Setelah bertanya kepada Sangkuriang tentang penyebab lukanya itu, Dayang Sumbi
bertambah tekejut, karena ternyata benar bahwa calon suaminya tersebut adalah
anaknya sendiri.
Dayang Sumbi sangat bingung sekali, karena dia tidak mungkin
menikah dengan anaknya sendiri. Setelah Sangkuriang pulang berburu, Dayang
Sumbi mencoba berbicara kepada Sangkuriang, supaya Sangkuriang membatalkan
rencana pernikahan mereka. Permintaan Dayang Sumbi tersebut tidak disetujui
Sangkuriang, dan hanya dianggap angin lalu saja.

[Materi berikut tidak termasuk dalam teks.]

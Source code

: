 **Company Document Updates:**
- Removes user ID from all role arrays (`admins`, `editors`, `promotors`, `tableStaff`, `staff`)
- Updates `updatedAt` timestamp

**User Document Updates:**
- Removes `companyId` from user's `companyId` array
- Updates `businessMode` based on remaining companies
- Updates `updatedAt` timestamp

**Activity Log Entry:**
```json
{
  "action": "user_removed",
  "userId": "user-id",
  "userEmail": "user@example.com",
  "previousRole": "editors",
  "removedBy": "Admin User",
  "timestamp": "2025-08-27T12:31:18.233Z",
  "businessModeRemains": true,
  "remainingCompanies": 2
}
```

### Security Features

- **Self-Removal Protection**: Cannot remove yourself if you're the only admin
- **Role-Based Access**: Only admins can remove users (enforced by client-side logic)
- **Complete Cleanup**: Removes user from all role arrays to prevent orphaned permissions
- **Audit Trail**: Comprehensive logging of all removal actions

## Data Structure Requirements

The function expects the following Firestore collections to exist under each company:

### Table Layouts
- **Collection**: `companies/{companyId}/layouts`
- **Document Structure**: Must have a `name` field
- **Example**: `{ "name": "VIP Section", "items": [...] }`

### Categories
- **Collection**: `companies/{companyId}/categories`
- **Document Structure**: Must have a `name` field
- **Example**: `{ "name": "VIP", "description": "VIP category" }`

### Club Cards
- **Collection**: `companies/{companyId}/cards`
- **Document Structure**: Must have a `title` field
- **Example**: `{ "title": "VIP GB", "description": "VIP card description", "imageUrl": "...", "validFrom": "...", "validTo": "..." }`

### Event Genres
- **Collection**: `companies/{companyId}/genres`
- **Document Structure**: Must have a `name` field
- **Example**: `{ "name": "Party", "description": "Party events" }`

Setiap hari Dayang Sumbi berpikir bagaimana cara agar pernikahan
mereka tidak pernah terjadi. Setelah berpikir keras, akhirnya Dayang Sumbi
menemukan cara terbaik. Dia mengajukan dua buah syarat kepada Sangkuriang.

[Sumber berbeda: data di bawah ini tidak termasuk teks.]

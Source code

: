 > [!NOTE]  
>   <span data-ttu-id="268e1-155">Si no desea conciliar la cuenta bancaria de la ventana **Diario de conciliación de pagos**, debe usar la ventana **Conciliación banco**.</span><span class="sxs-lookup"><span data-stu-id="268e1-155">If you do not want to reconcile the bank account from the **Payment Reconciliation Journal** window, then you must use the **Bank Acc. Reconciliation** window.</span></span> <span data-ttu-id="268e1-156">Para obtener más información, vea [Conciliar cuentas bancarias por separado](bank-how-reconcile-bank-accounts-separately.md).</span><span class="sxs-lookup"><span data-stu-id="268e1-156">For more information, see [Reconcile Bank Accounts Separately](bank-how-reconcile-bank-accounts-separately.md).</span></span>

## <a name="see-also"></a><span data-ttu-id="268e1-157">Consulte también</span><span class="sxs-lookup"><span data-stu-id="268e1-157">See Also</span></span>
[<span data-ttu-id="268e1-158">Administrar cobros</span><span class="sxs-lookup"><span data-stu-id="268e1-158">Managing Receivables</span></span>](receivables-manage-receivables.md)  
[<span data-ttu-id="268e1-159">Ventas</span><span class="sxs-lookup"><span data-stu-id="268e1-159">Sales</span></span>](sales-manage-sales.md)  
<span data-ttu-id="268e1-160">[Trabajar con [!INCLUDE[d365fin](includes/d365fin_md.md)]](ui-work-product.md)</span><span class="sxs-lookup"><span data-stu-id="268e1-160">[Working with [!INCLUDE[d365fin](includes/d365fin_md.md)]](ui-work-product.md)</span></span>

Apabila Sangkuriang dapat memenuhi kedua syarat tersebut, maka Dayang Sumbi mau
dijadikan istri, tetapi sebaliknya jika gagal maka pernikahan itu akan
dibatalkan. Syarat yang pertama Dayang Sumbi ingin supaya sungai Citarum
dibendung. Dan yang kedua adalah, meminta Sangkuriang untuk membuat sampan yang
sangat besar untuk menyeberang sungai. Kedua syarat itu harus diselesai sebelum
fajar menyingsing.
Sangkuriang menyanggupi kedua permintaan Dayang Sumbi tersebut,
dan berjanji akan menyelesaikannya sebelum fajar menyingsing. Dengan kesaktian
yang dimilikinya, Sangkuriang lalu mengerahkan teman-temannya dari bangsa jin
untuk membantu menyelesaikan tugasnya tersebut. Diam-diam, Dayang Sumbi
mengintip hasil kerja dari Sangkuriang. Betapa terkejutnya dia, karena
Sangkuriang hampir menyelesaiklan semua syarat yang diberikan Dayang Sumbi
sebelum fajar.
Dayang Sumbi lalu meminta bantuan masyarakat sekitar untuk
menggelar kain sutera berwarna merah di sebelah timur kota. Ketika melihat
warna memerah di timur kota, Sangkuriang mengira kalau hari sudah menjelang
pagi. Sangkuriang langsung menghentikan pekerjaannya dan merasa tidak dapat
memenuhi syarat yang telah diajukan oleh Dayang Sumbi.
Dengan rasa jengkel dan kecewa, Sangkuriang lalu menjebol
bendungan yang telah dibuatnya sendiri. Karena jebolnya bendungan itu, maka
terjadilah banjir dan seluruh kota terendam air. Sangkuriang juga menendang
sampan besar yang telah dibuatnya. Sampan itu melayang dan jatuh tertelungkup,
lalu menjadi sebuah gunung yang bernama Tangkuban Perahu.